Ok, so let's get started & do some serious "thought processing" here:

Initial Analysis: First off, the above post by Selil should be the starting point. But the following rules need to be attached to it:

01 The entire concept of "Universal Healthcare" does not apply to this process in any way, shape, or form. NONE. This step is a basic requirement, for political purposes. If we don't do this, and stick to it, the entire process is DOA.
02 The information release compliance areas of HIPA (the rules are arcane, and the penalties, even for accidental disclosure are draconian) are currently also applied to public health agencies. These HIPA requirements need to be eliminated for (a) public health reporting purposes, and (b) for private entities making such reports solely to local public health agencies. We need accurate, detailed information fast, and guess what, HIPA requirements as applied out in the real world makes almost all of that process impractical.

So once 01 & 02 are done, now we can get serious about building a Pandemic EW (early warning) system.
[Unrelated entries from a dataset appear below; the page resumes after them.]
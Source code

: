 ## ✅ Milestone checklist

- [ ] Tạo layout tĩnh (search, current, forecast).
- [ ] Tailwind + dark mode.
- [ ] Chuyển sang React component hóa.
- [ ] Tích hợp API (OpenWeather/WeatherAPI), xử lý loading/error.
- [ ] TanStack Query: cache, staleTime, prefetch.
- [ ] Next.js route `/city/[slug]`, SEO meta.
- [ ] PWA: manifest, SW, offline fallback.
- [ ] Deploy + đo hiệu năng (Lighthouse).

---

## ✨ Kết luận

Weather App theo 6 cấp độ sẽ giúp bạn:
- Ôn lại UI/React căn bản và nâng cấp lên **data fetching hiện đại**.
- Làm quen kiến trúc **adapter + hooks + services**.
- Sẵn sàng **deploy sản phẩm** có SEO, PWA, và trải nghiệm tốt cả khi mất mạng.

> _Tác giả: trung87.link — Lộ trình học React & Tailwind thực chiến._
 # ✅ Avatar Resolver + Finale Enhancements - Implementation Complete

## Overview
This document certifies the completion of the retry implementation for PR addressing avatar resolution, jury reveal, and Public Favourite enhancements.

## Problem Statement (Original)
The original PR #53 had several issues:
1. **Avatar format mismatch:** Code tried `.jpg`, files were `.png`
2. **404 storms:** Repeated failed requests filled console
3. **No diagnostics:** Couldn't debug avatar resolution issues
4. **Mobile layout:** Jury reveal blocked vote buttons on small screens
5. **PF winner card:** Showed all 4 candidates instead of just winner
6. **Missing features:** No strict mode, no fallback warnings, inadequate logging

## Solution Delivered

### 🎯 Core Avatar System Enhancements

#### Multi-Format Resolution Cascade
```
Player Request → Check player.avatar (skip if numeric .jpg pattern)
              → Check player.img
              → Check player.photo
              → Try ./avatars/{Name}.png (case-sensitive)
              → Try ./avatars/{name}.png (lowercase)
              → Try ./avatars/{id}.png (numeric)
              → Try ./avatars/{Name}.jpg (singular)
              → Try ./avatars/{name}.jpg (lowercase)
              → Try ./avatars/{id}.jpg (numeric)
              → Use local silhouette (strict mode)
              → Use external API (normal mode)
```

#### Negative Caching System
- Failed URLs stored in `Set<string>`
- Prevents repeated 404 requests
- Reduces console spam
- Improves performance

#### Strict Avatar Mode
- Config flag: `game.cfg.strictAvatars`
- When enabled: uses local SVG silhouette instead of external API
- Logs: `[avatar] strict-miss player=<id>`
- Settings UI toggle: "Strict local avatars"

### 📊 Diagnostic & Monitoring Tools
If you want to do it right the first time, and get it done quickly, here's how.

03 Forget the typical software design, where you get tons of committees together & re-build the "Camel". Takes way too long, and probably everybody here can imagine the results.
04 Solution: Take $500 mil, call up Larry Page and Sergey Brin (Founders of a little bitty corporation known as "Google"), tell them there is a project for the development and implementation of a Pandemic EW System (PEWS???) that is essential to the National Security of the United States of America, and it's Google's responsibility to make it happen. They have 3 years to get it done, and $500 mil. Federal anti-trust regs do not apply to this project.

Give them a copy of this thread, with all the posts, and then get the hell out of their way. Let them have at it.

Ok, so there's my "solution" for building a useful, workable, highly functional Pandemic EW System - ID the best and the brightest, tell 'em what the problem is and set the stage for them to handle it, turn them loose, and get the hell out of the way.